*** Block opens ***

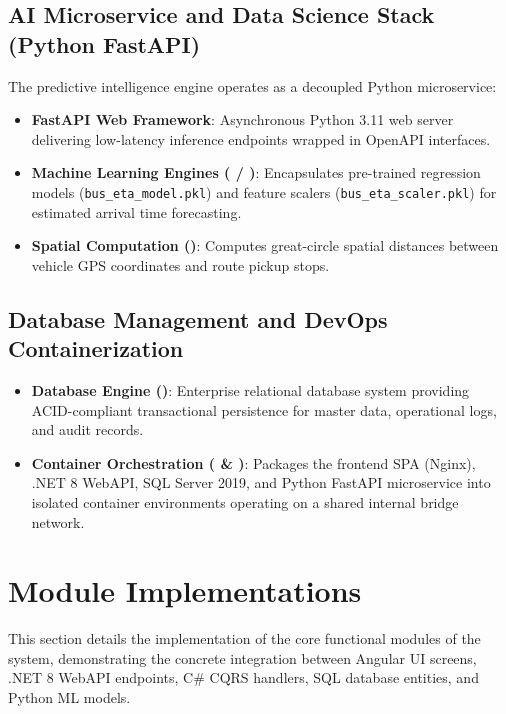 \subsection{AI Microservice and Data Science Stack (Python FastAPI)}
The predictive intelligence engine operates as a decoupled Python microservice:
\begin{itemize}
  \item \textbf{FastAPI Web Framework}: Asynchronous Python 3.11 web server delivering low-latency inference endpoints wrapped in OpenAPI interfaces.
  \item \textbf{Machine Learning Engines ( / )}: Encapsulates pre-trained regression models (\texttt{bus\_eta\_model.pkl}) and feature scalers (\texttt{bus\_eta\_scaler.pkl}) for estimated arrival time forecasting.
  \item \textbf{Spatial Computation ()}: Computes great-circle spatial distances between vehicle GPS coordinates and route pickup stops.
\end{itemize}

\subsection{Database Management and DevOps Containerization}
\begin{itemize}
  \item \textbf{Database Engine ()}: Enterprise relational database system providing ACID-compliant transactional persistence for master data, operational logs, and audit records.
  \item \textbf{Container Orchestration ( \& )}: Packages the frontend SPA (Nginx), .NET 8 WebAPI, SQL Server 2019, and Python FastAPI microservice into isolated container environments operating on a shared internal bridge network.
\end{itemize}

\section{Module Implementations}
\label{sec:impl_module_implementations}

This section details the implementation of the core functional modules of the system, demonstrating the concrete integration between Angular UI screens, .NET 8 WebAPI endpoints, C\# CQRS handlers, SQL database entities, and Python ML models.

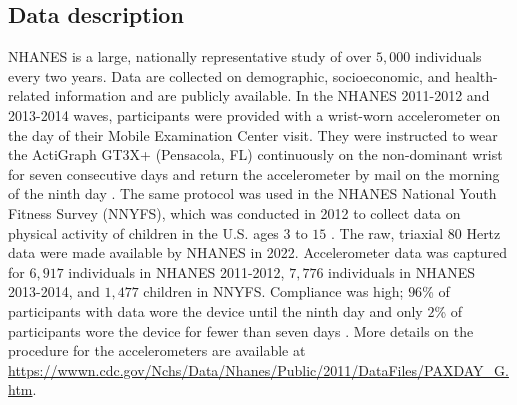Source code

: \subsection{Data description}\label{subsec:datadescription}
NHANES is a large, nationally representative study of over $5{,}000$ individuals every two years. Data are collected on demographic, socioeconomic, and health-related information and are publicly available. In the NHANES 2011-2012 and 2013-2014 waves, participants were provided with a wrist-worn accelerometer on the day of their Mobile Examination Center visit. They were instructed to wear the ActiGraph GT3X+ (Pensacola, FL) continuously on the non-dominant wrist for seven consecutive days and return the accelerometer by mail on the morning of the ninth day \citep{paxming, paxminh}. The same protocol was used in the NHANES National Youth Fitness Survey (NNYFS), which was conducted in 2012 to collect data on physical activity of children in the U.S. ages $3$ to $15$ \citep{paxminy}. 
The raw, triaxial $80$ Hertz data were made available by NHANES in 2022. Accelerometer data was captured for $6{,}917$ individuals in NHANES 2011-2012, $7{,}776$ individuals in NHANES 2013-2014, and $1{,}477$ children in NNYFS. Compliance was high; $96$\% of participants with data wore the device until the ninth day and only $2$\% of participants wore the device for fewer than seven days \citep{paxming, paxminh, paxminy}. More details on the procedure for the accelerometers are available at  \url{https://wwwn.cdc.gov/Nchs/Data/Nhanes/Public/2011/DataFiles/PAXDAY_G.htm}. 



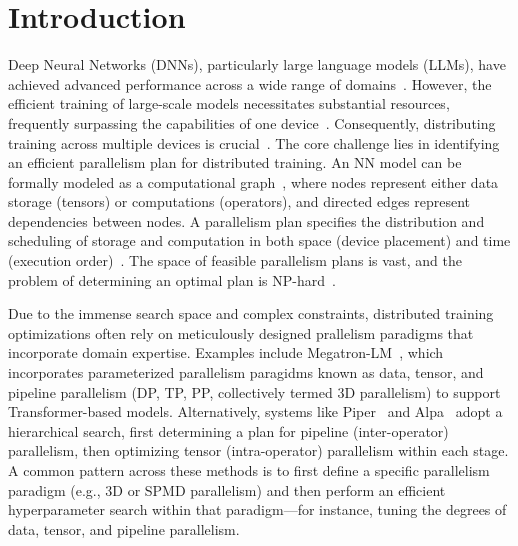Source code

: \documentclass[letterpaper,twocolumn,10pt]{article}
\begin{document}
\vspace{-0.5em}
\section{Introduction}
\label{sec:intro}

Deep Neural Networks (DNNs), particularly large language models (LLMs), have achieved advanced performance across a wide range of domains~\cite{deepseekai2025deepseekr1, openai2024gpt4, brown2020language, silver2017mastering}. However, the efficient training of large-scale models necessitates substantial resources, frequently surpassing the capabilities of one device~\cite{narayanan2021efficient}. Consequently, distributing training across multiple devices is crucial~\cite{duan2024efficient, athlur2022varuna}. The core challenge lies in identifying an efficient parallelism plan for distributed training. An NN model can be formally modeled as a computational graph~\cite{lin2023songc}, where nodes represent either data storage (tensors) or computations (operators), and directed edges represent dependencies between nodes. A parallelism plan specifies the distribution and scheduling of storage and computation in both space (device placement) and time (execution order)~\cite{qiu2025moirai, huang2019yugong, lin2024nnscaler, xu2021gspmd}. The space of feasible parallelism plans is vast, and the problem of determining an optimal plan is NP-hard~\cite{liu2024aceso}.

Due to the immense search space and complex constraints, distributed training optimizations often rely on meticulously designed prallelism paradigms that incorporate domain expertise. Examples include Megatron-LM~\cite{shoeybi2019megatron, narayanan2021efficient}, which incorporates parameterized parallelism paragidms known as data, tensor, and pipeline parallelism (DP, TP, PP, collectively termed 3D parallelism) to support Transformer-based models. Alternatively, systems like Piper~\cite{tarnawski2021piper} and Alpa~\cite{zheng2022alpa} adopt a hierarchical search, first determining a plan for pipeline (inter-operator) parallelism, then optimizing tensor (intra-operator) parallelism within each stage. A common pattern across these methods is to first define a specific parallelism paradigm (e.g., 3D or SPMD parallelism) and then perform an efficient hyperparameter search within that paradigm—for instance, tuning the degrees of data, tensor, and pipeline parallelism.
\end{document}
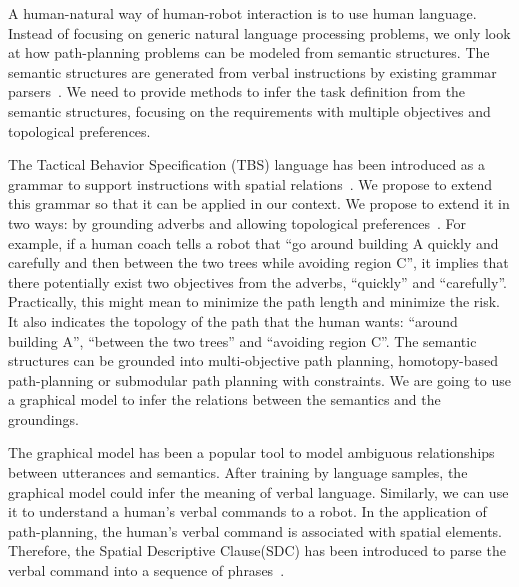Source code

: \documentclass[phd]{byuprop}
\begin{document}
A human-natural way of human-robot interaction is to use human language.
Instead of focusing on generic natural language processing problems, we only look at how path-planning problems can be modeled from semantic structures.
The semantic structures are generated from verbal instructions by existing grammar parsers~\cite{Kollar:2010:TUN:1734454.1734553}.
We need to provide methods to infer the task definition from the semantic structures, focusing on the requirements with multiple objectives and topological preferences.

The Tactical Behavior Specification (TBS) language has been introduced as a grammar to support instructions with spatial relations~\cite{Boularias_2015_7953}.
We propose to extend this grammar so that it can be applied in our context.
We propose to extend it in two ways: by grounding adverbs and allowing topological preferences~\cite{Yi2014}.
For example, if a human coach tells a robot that ``go around building A quickly and carefully and then between the two trees while avoiding region C'',
it implies that there potentially exist two objectives from the adverbs, ``quickly'' and ``carefully''.
Practically, this might mean to minimize the path length and minimize the risk.
It also indicates the topology of the path that the human wants: ``around building A'', ``between the two trees'' and ``avoiding region C''.
The semantic structures can be grounded into multi-objective path planning, homotopy-based path-planning or submodular path planning with constraints.
We are going to use a graphical model to infer the relations between the semantics and the groundings.

The graphical model has been a popular tool to model ambiguous relationships between utterances and semantics.
After training by language samples, the graphical model could infer the meaning of verbal language.
Similarly, we can use it to understand a human's verbal commands to a robot.
In the application of path-planning, the human's verbal command is associated with spatial elements. 
Therefore, the Spatial Descriptive Clause(SDC) has been introduced to parse the verbal command into a sequence of phrases~\cite{Kollar:2010:TUN:1734454.1734553}.
\end{document}
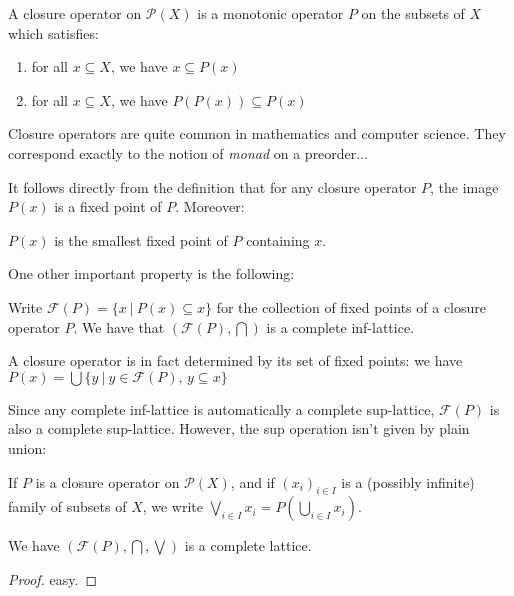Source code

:\begin{definition}
A closure operator on $\mathcal{P}(X)$ is a monotonic operator $P$ on the subsets of $X$ which satisfies:
\begin{enumerate}
\item for all $x\subseteq X$, we have $x\subseteq P(x)$
\item for all $x\subseteq X$, we have $P(P(x))\subseteq P(x)$
\end{enumerate}
\end{definition}

Closure operators are quite common in mathematics and computer science.
They correspond exactly to the notion of \emph{monad} on a preorder...

It follows directly from the definition that for any closure operator
\(P\), the image \(P(x)\) is a fixed point of \(P\). Moreover:

\begin{lemma}
$P(x)$ is the smallest fixed point of $P$ containing $x$.
\end{lemma}

One other important property is the following:

\begin{lemma}
Write $\mathcal{F}(P) = \{x\ |\ P(x)\subseteq x\}$ for the collection of fixed points of a closure operator $P$. We have that $\left(\mathcal{F}(P),\bigcap\right)$ is a complete inf-lattice.
\end{lemma}

\begin{remark}
A closure operator is in fact determined by its set of fixed points: we have $P(x) = \bigcup \{ y\ |\ y\in\mathcal{F}(P),\,y\subseteq x\}$
\end{remark}

Since any complete inf-lattice is automatically a complete sup-lattice,
\(\mathcal{F}(P)\) is also a complete sup-lattice. However, the sup
operation isn't given by plain union:

\begin{lemma}
If $P$ is a closure operator on $\mathcal{P}(X)$, and if $(x_i)_{i\in I}$ is a (possibly infinite) family of subsets of $X$, we write $\bigvee_{i\in I} x_i = P\left(\bigcup_{i\in I} x_i\right)$.

We have $\left(\mathcal{F}(P),\bigcap,\bigvee\right)$ is a complete lattice.
\end{lemma}

\begin{proof}
easy.
\end{proof}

*** Block closes ***

WHAT YOU NEED TO DO: Quote the records above exactly, leaving out any pictures.

WRITTEN SOLUTION:
 \subsection{AI Microservice and Data Science Stack (Python FastAPI)}
The predictive intelligence engine operates as a decoupled Python microservice:
\begin{itemize}
  \item \textbf{FastAPI Web Framework}: Asynchronous Python 3.11 web server delivering low-latency inference endpoints wrapped in OpenAPI interfaces.
  \item \textbf{Machine Learning Engines ( / )}: Encapsulates pre-trained regression models (\texttt{bus\_eta\_model.pkl}) and feature scalers (\texttt{bus\_eta\_scaler.pkl}) for estimated arrival time forecasting.
  \item \textbf{Spatial Computation ()}: Computes great-circle spatial distances between vehicle GPS coordinates and route pickup stops.
\end{itemize}

\subsection{Database Management and DevOps Containerization}
\begin{itemize}
  \item \textbf{Database Engine ()}: Enterprise relational database system providing ACID-compliant transactional persistence for master data, operational logs, and audit records.
  \item \textbf{Container Orchestration ( \& )}: Packages the frontend SPA (Nginx), .NET 8 WebAPI, SQL Server 2019, and Python FastAPI microservice into isolated container environments operating on a shared internal bridge network.
\end{itemize}

\section{Module Implementations}
\label{sec:impl_module_implementations}

This section details the implementation of the core functional modules of the system, demonstrating the concrete integration between Angular UI screens, .NET 8 WebAPI endpoints, C\# CQRS handlers, SQL database entities, and Python ML models.

Source code

: \subsection{Data description}\label{subsec:datadescription}
NHANES is a large, nationally representative study of over $5{,}000$ individuals every two years. Data are collected on demographic, socioeconomic, and health-related information and are publicly available. In the NHANES 2011-2012 and 2013-2014 waves, participants were provided with a wrist-worn accelerometer on the day of their Mobile Examination Center visit. They were instructed to wear the ActiGraph GT3X+ (Pensacola, FL) continuously on the non-dominant wrist for seven consecutive days and return the accelerometer by mail on the morning of the ninth day \citep{paxming, paxminh}. The same protocol was used in the NHANES National Youth Fitness Survey (NNYFS), which was conducted in 2012 to collect data on physical activity of children in the U.S. ages $3$ to $15$ \citep{paxminy}. 
The raw, triaxial $80$ Hertz data were made available by NHANES in 2022. Accelerometer data was captured for $6{,}917$ individuals in NHANES 2011-2012, $7{,}776$ individuals in NHANES 2013-2014, and $1{,}477$ children in NNYFS. Compliance was high; $96$\% of participants with data wore the device until the ninth day and only $2$\% of participants wore the device for fewer than seven days \citep{paxming, paxminh, paxminy}. More details on the procedure for the accelerometers are available at  \url{https://wwwn.cdc.gov/Nchs/Data/Nhanes/Public/2011/DataFiles/PAXDAY_G.htm}. 



Source code

: \documentclass[letterpaper,twocolumn,10pt]{article}
\begin{document}
\vspace{-0.5em}
\section{Introduction}
\label{sec:intro}

Deep Neural Networks (DNNs), particularly large language models (LLMs), have achieved advanced performance across a wide range of domains~\cite{deepseekai2025deepseekr1, openai2024gpt4, brown2020language, silver2017mastering}. However, the efficient training of large-scale models necessitates substantial resources, frequently surpassing the capabilities of one device~\cite{narayanan2021efficient}. Consequently, distributing training across multiple devices is crucial~\cite{duan2024efficient, athlur2022varuna}. The core challenge lies in identifying an efficient parallelism plan for distributed training. An NN model can be formally modeled as a computational graph~\cite{lin2023songc}, where nodes represent either data storage (tensors) or computations (operators), and directed edges represent dependencies between nodes. A parallelism plan specifies the distribution and scheduling of storage and computation in both space (device placement) and time (execution order)~\cite{qiu2025moirai, huang2019yugong, lin2024nnscaler, xu2021gspmd}. The space of feasible parallelism plans is vast, and the problem of determining an optimal plan is NP-hard~\cite{liu2024aceso}.

Due to the immense search space and complex constraints, distributed training optimizations often rely on meticulously designed prallelism paradigms that incorporate domain expertise. Examples include Megatron-LM~\cite{shoeybi2019megatron, narayanan2021efficient}, which incorporates parameterized parallelism paragidms known as data, tensor, and pipeline parallelism (DP, TP, PP, collectively termed 3D parallelism) to support Transformer-based models. Alternatively, systems like Piper~\cite{tarnawski2021piper} and Alpa~\cite{zheng2022alpa} adopt a hierarchical search, first determining a plan for pipeline (inter-operator) parallelism, then optimizing tensor (intra-operator) parallelism within each stage. A common pattern across these methods is to first define a specific parallelism paradigm (e.g., 3D or SPMD parallelism) and then perform an efficient hyperparameter search within that paradigm—for instance, tuning the degrees of data, tensor, and pipeline parallelism.
\end{document}
Source code

: \documentclass[phd]{byuprop}
\begin{document}
A human-natural way of human-robot interaction is to use human language.
Instead of focusing on generic natural language processing problems, we only look at how path-planning problems can be modeled from semantic structures.
The semantic structures are generated from verbal instructions by existing grammar parsers~\cite{Kollar:2010:TUN:1734454.1734553}.
We need to provide methods to infer the task definition from the semantic structures, focusing on the requirements with multiple objectives and topological preferences.

The Tactical Behavior Specification (TBS) language has been introduced as a grammar to support instructions with spatial relations~\cite{Boularias_2015_7953}.
We propose to extend this grammar so that it can be applied in our context.
We propose to extend it in two ways: by grounding adverbs and allowing topological preferences~\cite{Yi2014}.
For example, if a human coach tells a robot that ``go around building A quickly and carefully and then between the two trees while avoiding region C'',
it implies that there potentially exist two objectives from the adverbs, ``quickly'' and ``carefully''.
Practically, this might mean to minimize the path length and minimize the risk.
It also indicates the topology of the path that the human wants: ``around building A'', ``between the two trees'' and ``avoiding region C''.
The semantic structures can be grounded into multi-objective path planning, homotopy-based path-planning or submodular path planning with constraints.
We are going to use a graphical model to infer the relations between the semantics and the groundings.

The graphical model has been a popular tool to model ambiguous relationships between utterances and semantics.
After training by language samples, the graphical model could infer the meaning of verbal language.
Similarly, we can use it to understand a human's verbal commands to a robot.
In the application of path-planning, the human's verbal command is associated with spatial elements. 
Therefore, the Spatial Descriptive Clause(SDC) has been introduced to parse the verbal command into a sequence of phrases~\cite{Kollar:2010:TUN:1734454.1734553}.
\end{document}
Source code

:\begin{definition}
A closure operator on $\mathcal{P}(X)$ is a monotonic operator $P$ on the subsets of $X$ which satisfies:
\begin{enumerate}
\item for all $x\subseteq X$, we have $x\subseteq P(x)$
\item for all $x\subseteq X$, we have $P(P(x))\subseteq P(x)$
\end{enumerate}
\end{definition}

Closure operators are quite common in mathematics and computer science.
They correspond exactly to the notion of \emph{monad} on a preorder...

It follows directly from the definition that for any closure operator
\(P\), the image \(P(x)\) is a fixed point of \(P\). Moreover:

\begin{lemma}
$P(x)$ is the smallest fixed point of $P$ containing $x$.
\end{lemma}

One other important property is the following:

\begin{lemma}
Write $\mathcal{F}(P) = \{x\ |\ P(x)\subseteq x\}$ for the collection of fixed points of a closure operator $P$. We have that $\left(\mathcal{F}(P),\bigcap\right)$ is a complete inf-lattice.
\end{lemma}

\begin{remark}
A closure operator is in fact determined by its set of fixed points: we have $P(x) = \bigcup \{ y\ |\ y\in\mathcal{F}(P),\,y\subseteq x\}$
\end{remark}

Since any complete inf-lattice is automatically a complete sup-lattice,
\(\mathcal{F}(P)\) is also a complete sup-lattice. However, the sup
operation isn't given by plain union:

\begin{lemma}
If $P$ is a closure operator on $\mathcal{P}(X)$, and if $(x_i)_{i\in I}$ is a (possibly infinite) family of subsets of $X$, we write $\bigvee_{i\in I} x_i = P\left(\bigcup_{i\in I} x_i\right)$.

We have $\left(\mathcal{F}(P),\bigcap,\bigvee\right)$ is a complete lattice.
\end{lemma}

\begin{proof}
easy.
\end{proof}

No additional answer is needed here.